Le « mouvement de citoyens » est surtout un rassemblement des plus grandes fortunes mondiales. Parmi ses partenaires financiers principaux, un regroupement éclectique d’entreprises directement intéressées par le marché de la santé comme les laboratoires pharmaceutiques Johnson & Johnson ou Reckitt Benckiser, mais aussi des industriels comme P&G (Pampers, Ariel, Mr Propre, Gillette, dispositifs médicaux de diagnostic, médicaments), Weight Watchers, des banques, des acteurs de l’événementiel comme des géants de l’informatique, des télécommunications, de l’audiovisuel ou de la communication (Havas, Universal Music, etc.), des multinationales de produits de beauté…

« Ce qui est inquiétant, c’est que Global Citizen n’a pas d’expérience dans le mouvement de l’accès aux médicaments dont les poids lourds semblent avoir été laissés de côté.
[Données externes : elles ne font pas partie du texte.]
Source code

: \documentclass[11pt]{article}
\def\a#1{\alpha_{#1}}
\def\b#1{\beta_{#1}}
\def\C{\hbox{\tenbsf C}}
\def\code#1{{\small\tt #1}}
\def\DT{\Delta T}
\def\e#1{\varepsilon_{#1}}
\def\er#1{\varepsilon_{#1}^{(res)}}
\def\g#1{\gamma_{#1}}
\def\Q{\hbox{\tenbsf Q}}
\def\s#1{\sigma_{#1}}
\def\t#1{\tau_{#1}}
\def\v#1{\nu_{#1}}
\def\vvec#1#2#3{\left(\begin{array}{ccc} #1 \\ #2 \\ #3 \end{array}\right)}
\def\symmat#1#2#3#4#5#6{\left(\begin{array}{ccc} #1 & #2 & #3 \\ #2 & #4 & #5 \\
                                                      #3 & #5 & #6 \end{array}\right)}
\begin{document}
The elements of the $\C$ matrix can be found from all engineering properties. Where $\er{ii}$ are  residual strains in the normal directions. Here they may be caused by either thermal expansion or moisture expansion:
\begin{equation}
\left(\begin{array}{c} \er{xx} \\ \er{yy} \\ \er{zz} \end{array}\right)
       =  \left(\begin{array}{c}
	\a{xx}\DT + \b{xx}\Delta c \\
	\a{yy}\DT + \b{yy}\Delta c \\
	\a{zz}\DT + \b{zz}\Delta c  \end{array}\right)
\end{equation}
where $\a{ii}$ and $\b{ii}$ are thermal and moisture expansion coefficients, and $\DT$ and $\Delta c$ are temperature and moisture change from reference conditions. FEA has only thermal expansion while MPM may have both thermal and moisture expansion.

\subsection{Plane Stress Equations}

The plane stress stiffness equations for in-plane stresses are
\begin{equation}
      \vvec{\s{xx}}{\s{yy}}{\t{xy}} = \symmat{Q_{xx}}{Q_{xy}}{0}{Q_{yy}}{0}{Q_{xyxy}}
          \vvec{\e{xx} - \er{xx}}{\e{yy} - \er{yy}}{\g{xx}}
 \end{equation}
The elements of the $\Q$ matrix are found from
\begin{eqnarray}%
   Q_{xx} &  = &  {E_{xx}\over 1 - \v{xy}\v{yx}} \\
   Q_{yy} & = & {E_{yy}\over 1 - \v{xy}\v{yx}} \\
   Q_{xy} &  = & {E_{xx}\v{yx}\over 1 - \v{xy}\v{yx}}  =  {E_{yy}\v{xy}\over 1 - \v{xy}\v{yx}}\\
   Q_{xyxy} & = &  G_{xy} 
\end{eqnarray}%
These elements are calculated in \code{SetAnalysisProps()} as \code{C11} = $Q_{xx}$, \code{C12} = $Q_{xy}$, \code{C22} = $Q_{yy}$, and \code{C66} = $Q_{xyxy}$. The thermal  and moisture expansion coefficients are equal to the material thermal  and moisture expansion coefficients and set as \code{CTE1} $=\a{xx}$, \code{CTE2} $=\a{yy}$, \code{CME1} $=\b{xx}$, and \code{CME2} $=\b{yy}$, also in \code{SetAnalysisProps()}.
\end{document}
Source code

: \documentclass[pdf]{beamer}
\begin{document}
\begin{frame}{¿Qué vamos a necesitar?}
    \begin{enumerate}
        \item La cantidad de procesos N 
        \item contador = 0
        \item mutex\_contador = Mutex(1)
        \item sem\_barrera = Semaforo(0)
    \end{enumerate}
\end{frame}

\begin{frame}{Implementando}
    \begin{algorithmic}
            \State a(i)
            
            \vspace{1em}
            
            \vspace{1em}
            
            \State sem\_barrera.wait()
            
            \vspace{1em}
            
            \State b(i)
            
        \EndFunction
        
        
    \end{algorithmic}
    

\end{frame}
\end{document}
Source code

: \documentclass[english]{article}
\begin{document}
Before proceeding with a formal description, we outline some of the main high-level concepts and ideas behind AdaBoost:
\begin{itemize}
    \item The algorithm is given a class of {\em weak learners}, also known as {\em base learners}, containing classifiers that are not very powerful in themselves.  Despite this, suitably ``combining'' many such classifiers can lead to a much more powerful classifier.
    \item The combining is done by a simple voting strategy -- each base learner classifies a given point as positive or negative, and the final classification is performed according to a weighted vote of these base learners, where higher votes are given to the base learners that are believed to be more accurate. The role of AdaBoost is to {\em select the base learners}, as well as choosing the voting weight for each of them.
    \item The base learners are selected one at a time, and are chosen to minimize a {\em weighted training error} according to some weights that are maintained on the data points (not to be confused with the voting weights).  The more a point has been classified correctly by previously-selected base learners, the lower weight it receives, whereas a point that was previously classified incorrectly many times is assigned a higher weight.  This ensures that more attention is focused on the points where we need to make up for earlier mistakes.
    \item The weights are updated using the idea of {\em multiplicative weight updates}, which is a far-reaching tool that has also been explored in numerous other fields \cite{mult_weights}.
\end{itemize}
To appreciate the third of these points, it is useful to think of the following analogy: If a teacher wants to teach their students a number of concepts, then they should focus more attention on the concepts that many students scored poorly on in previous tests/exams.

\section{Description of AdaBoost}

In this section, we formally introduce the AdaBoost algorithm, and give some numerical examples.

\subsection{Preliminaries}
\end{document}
Habituellement, les ONG plaident pour un accès universel et équitable aux vaccins en demandant une exemption du système de brevet. Avec Johnson & Johnson parmi les décideurs chez Global Citizen, les prises de position sont forcément différentes », analyse Bryn Gay, spécialiste des politiques d’accès aux traitements du think tank Treatment Action Group. Et de rappeler les difficultés à obtenir des baisses de prix des traitements antituberculeux auprès du numéro un mondial de la pharmaceutique Johnson & Johnson et sa condamnation pour sa responsabilité dans la crise des opioïdes aux États-Unis.

« L’industrie pharmaceutique a tout intérêt à s’associer à Global Citizen dans l’optique de détourner l’attention de ses pratiques de tarification et d’évasion fiscale, alors que ses impôts auraient pu permettre de financer la R&D du Covid-19 », poursuit l’expert. Les pratiques fiscales de Johnson & Johnson, Abbott, MSD et Pfizer auraient par exemple privé les États-Unis de 2,3 milliards de dollars d’impôts entre 2013 et 2015, selon l’ONG Oxfam, ce dont les quatre mastodontes pharmaceutiques se défendent.

Parmi ceux qui siègent au conseil d’administration de Global Citizen, une dirigeante de Johnson & Johnson, donc, des patrons de fonds d’investissements… Et, bien sûr, un représentant de la fondation Bill & Melinda Gates. Ces cinq dernières années, la fondation du couple Gates, toujours elle, a versé près de 32 millions d’euros à ce « mouvement de citoyens ».